Taiwan menilai China sengaja mengirim balon-balon tersebut dengan tujuan untuk melancarkan perang psikologis terhadap penduduk Taiwan.
Baca Juga: Militer China Kembali Aktif Setelah Pemilu Taiwan Usai
Militer China Kembali Aktif di Sekitar Taiwan
Kementerian Pertahanan Taiwan pada hari Rabu (16/1) kembali mendeteksi kehadiran jet tempur milik Angkatan Udara China di sekitar wilayahnya.

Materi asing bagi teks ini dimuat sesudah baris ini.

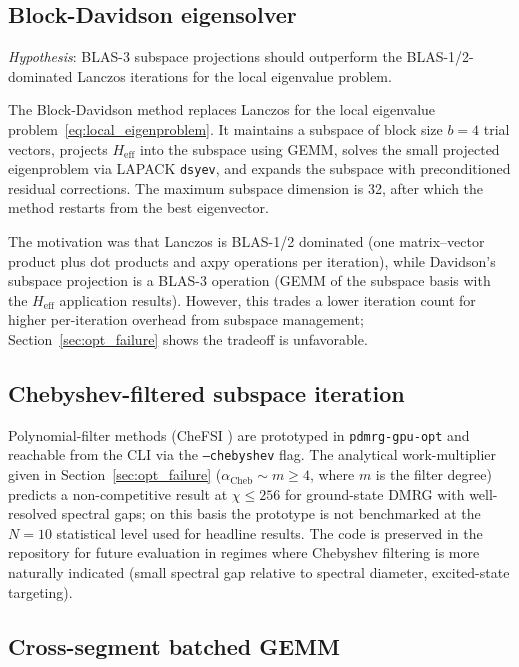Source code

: \documentclass[preprint,12pt]{elsarticle}
\begin{document}
\subsection{Block-Davidson eigensolver}
\label{sec:davidson}

\emph{Hypothesis}: BLAS-3 subspace projections should outperform the BLAS-1/2-dominated Lanczos iterations for the local eigenvalue problem.

The Block-Davidson method \cite{Davidson1975} replaces Lanczos for the local eigenvalue problem~\eqref{eq:local_eigenproblem}.
It maintains a subspace of block size $b = 4$ trial vectors, projects $H_\text{eff}$ into the subspace using GEMM, solves the small projected eigenproblem via LAPACK \texttt{dsyev}, and expands the subspace with preconditioned residual corrections.
The maximum subspace dimension is 32, after which the method restarts from the best eigenvector.

The motivation was that Lanczos is BLAS-1/2 dominated (one matrix--vector product plus dot products and axpy operations per iteration), while Davidson's subspace projection is a BLAS-3 operation (GEMM of the subspace basis with the $H_\text{eff}$ application results).
However, this trades a lower iteration count for higher per-iteration overhead from subspace management; Section~\ref{sec:opt_failure} shows the tradeoff is unfavorable.

\subsection{Chebyshev-filtered subspace iteration}
\label{sec:chebyshev}

Polynomial-filter methods (CheFSI \cite{Zhou2006}) are prototyped in \texttt{pdmrg-gpu-opt} and reachable from the CLI via the \texttt{--chebyshev} flag. The analytical work-multiplier given in Section~\ref{sec:opt_failure} ($\alpha_\text{Cheb} \sim m \geq 4$, where $m$ is the filter degree) predicts a non-competitive result at $\chi \le 256$ for ground-state DMRG with well-resolved spectral gaps; on this basis the prototype is not benchmarked at the $N{=}10$ statistical level used for headline results. The code is preserved in the repository for future evaluation in regimes where Chebyshev filtering is more naturally indicated (small spectral gap relative to spectral diameter, excited-state targeting).

\subsection{Cross-segment batched GEMM}
\label{sec:batched_sweep}
\end{document}

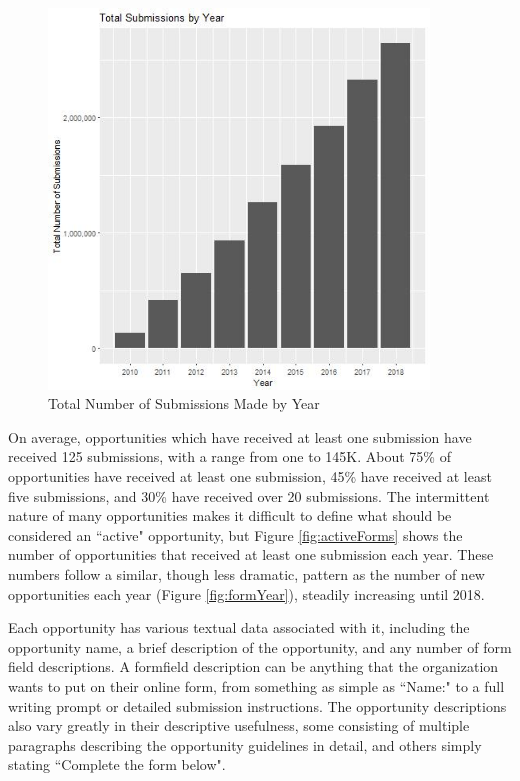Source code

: \documentclass[]{report}   %
\begin{document}
\begin{figure}
\begin{minipage}{0.45\textwidth}
        \includegraphics[width=0.9\textwidth]{subsByYear_plot.jpg} %
        \caption{Total Number of Submissions Made by Year}
	  \label{fig:subYear}
    \end{minipage}
\end{figure}
\FloatBarrier
On average, opportunities which have received at least one submission have received 125 submissions, with a range from one to 145K. About 75\% of opportunities have received at least one submission, 45\% have received at least five submissions, and 30\% have received over 20 submissions. The intermittent nature of many opportunities makes it difficult to define what should be considered an ``active" opportunity, but Figure \ref{fig:activeForms} shows the number of opportunities that received at least one submission each year. These numbers follow a similar, though less dramatic, pattern as the number of new opportunities each year (Figure \ref{fig:formYear}), steadily increasing until 2018.

Each opportunity has various textual data associated with it, including the opportunity name, a brief description of the opportunity, and any number of form field descriptions. A formfield description can be anything that the organization wants to put on their online form, from something as simple as ``Name:" to a full writing prompt or detailed submission instructions. The opportunity descriptions also vary greatly in their descriptive usefulness, some consisting of multiple paragraphs describing the opportunity guidelines in detail, and others simply stating ``Complete the form below". 
\end{document}

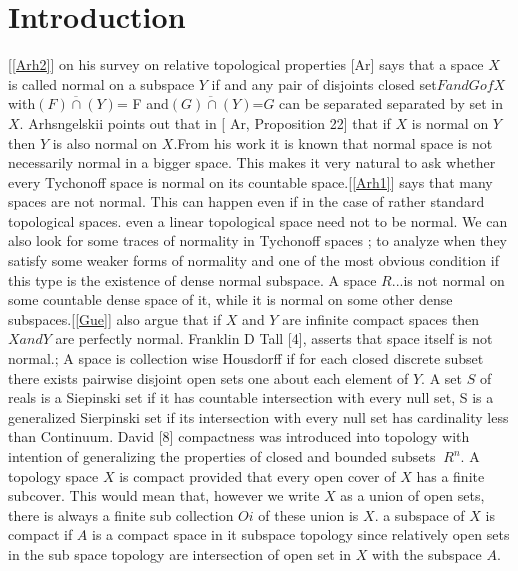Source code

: \documentclass[PhD,14,a4paper]{report}
\theoremstyle{plain}
\theoremstyle{definition}
\theoremstyle{remark}
\numberwithin{figure}{section}
\numberwithin{equation}{subsection}
\begin{document}
{\section{Introduction}
[\ref{Arh2}] on his survey on relative topological properties [Ar] says that a space $X$ is called normal on a subspace $Y$ if and any pair of disjoints closed set$ F and G of X$ with$\overline{( F) \cap(Y)}$= F and$\overline{( G) \cap(Y)}$=$G$ can be separated separated by set in $X$. Arhsngelskii points out that in [ Ar, Proposition 22] that if $X$ is normal on $Y$ then $Y$ is also normal on $X$.From his work it is known that normal space is not necessarily normal in a bigger space. This makes it very natural to ask whether every Tychonoff space is normal on its countable space.[\ref{Arh1}] says that many spaces are not normal. This can happen even if in the case of rather standard topological spaces. even a linear topological space need not to be normal. We can also look for some traces of normality in Tychonoff spaces ; to analyze when they satisfy some weaker forms of  normality and one of the most obvious condition if this type is the existence of dense normal subspace. A space $R...$is not normal on some countable dense space of it, while it is normal on some other dense subspaces.[\ref{Gue}] also argue that if $X$ and $Y$ are infinite compact spaces then $X and Y$ are perfectly normal. Franklin D Tall [4], asserts that space itself is not normal.; A space is collection wise Housdorff if for each closed discrete subset  there exists pairwise disjoint open sets one about each element of $Y$. A set $S$ of reals is a Siepinski set  if it has countable intersection with every null set, S is a generalized Sierpinski set if its intersection with every null set has cardinality less than Continuum. David [8] compactness was introduced into topology with intention of generalizing the properties of closed and bounded subsets $\ R^n$. A topology space $X$ is compact provided that every open cover of $X$ has a finite subcover. This would mean that, however we write $X$ as a union of open sets, there is always a finite sub collection $Oi$ of these union is $X$. a subspace of $X$ is compact if $A$ is a compact space in it subspace topology since relatively open sets in the sub space topology are intersection of open set in $X$ with the subspace $A$.



}
\end{document}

Pihak kementerian mengidentifikasi aktivitas militer China tersebut sebagai "patroli kesiapan tempur gabungan", sekaligus menjadi aktivitas militer skala besar pertama setelah pemilu Taiwan.
Saat itu Taiwan mendeteksi 18 pesawat termasuk pesawat tempur Su-30 yang beroperasi di lepas pantai utara, tengah, serta barat daya sejak pukul 19:50 malam waktu setempat.
Sebelas dari pesawat itu bahkan dilaporkan telah melintasi garis tengah Selat Taiwan dalam pola kerja sama dengan kapal perang China.
Tekanan militer China jelas masih akan menjadi tantangan utama Taiwan di bawah Presiden barunya, Lai Ching-te. Lai, yang akan mulai menjabat pada 20 Mei, telah berulang kali menawarkan pembicaraan dengan China namun selalu ditolak.